§ **WHAT YOU ARE ASKED TO DO**: Nothing but the lines from the one containing "You can select a" through the final line of the data should be repeated, and each must be exact.

§ **INFORMATION GIVEN**:

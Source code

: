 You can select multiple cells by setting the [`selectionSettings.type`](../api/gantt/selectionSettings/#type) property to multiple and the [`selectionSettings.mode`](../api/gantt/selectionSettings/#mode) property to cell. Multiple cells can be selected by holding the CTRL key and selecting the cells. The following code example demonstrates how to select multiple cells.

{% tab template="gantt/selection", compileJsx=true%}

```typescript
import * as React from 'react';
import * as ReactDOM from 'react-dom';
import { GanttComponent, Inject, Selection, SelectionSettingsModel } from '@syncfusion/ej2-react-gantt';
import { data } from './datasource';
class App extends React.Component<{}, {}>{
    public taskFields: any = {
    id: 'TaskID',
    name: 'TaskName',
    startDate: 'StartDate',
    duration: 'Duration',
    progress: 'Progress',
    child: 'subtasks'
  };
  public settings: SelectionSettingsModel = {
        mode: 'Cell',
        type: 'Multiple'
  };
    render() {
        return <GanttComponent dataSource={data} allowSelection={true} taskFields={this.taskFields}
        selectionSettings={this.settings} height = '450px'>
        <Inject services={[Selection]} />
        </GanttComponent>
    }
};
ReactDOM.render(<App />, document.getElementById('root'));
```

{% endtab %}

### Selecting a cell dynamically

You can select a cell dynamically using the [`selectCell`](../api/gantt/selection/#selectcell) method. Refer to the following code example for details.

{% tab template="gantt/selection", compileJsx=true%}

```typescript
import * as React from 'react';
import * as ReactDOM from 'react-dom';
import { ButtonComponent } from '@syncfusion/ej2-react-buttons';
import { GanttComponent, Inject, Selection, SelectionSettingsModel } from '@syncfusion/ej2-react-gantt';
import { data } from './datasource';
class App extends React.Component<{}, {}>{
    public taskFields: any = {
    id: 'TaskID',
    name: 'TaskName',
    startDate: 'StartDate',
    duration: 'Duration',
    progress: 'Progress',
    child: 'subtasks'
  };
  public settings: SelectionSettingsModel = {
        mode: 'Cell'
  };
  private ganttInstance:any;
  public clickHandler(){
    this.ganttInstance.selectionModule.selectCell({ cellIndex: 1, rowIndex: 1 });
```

§ **YOUR RESPONSE**:
You can select a cell dynamically using the [`selectCell`](../api/gantt/selection/#selectcell) method. Refer to the following code example for details.

{% tab template="gantt/selection", compileJsx=true%}

```typescript
import * as React from 'react';
import * as ReactDOM from 'react-dom';
import { ButtonComponent } from '@syncfusion/ej2-react-buttons';
import { GanttComponent, Inject, Selection, SelectionSettingsModel } from '@syncfusion/ej2-react-gantt';
import { data } from './datasource';
class App extends React.Component<{}, {}>{
    public taskFields: any = {
    id: 'TaskID',
    name: 'TaskName',
    startDate: 'StartDate',
    duration: 'Duration',
    progress: 'Progress',
    child: 'subtasks'
  };
  public settings: SelectionSettingsModel = {
        mode: 'Cell'
  };
  private ganttInstance:any;
  public clickHandler(){
    this.ganttInstance.selectionModule.selectCell({ cellIndex: 1, rowIndex: 1 });
```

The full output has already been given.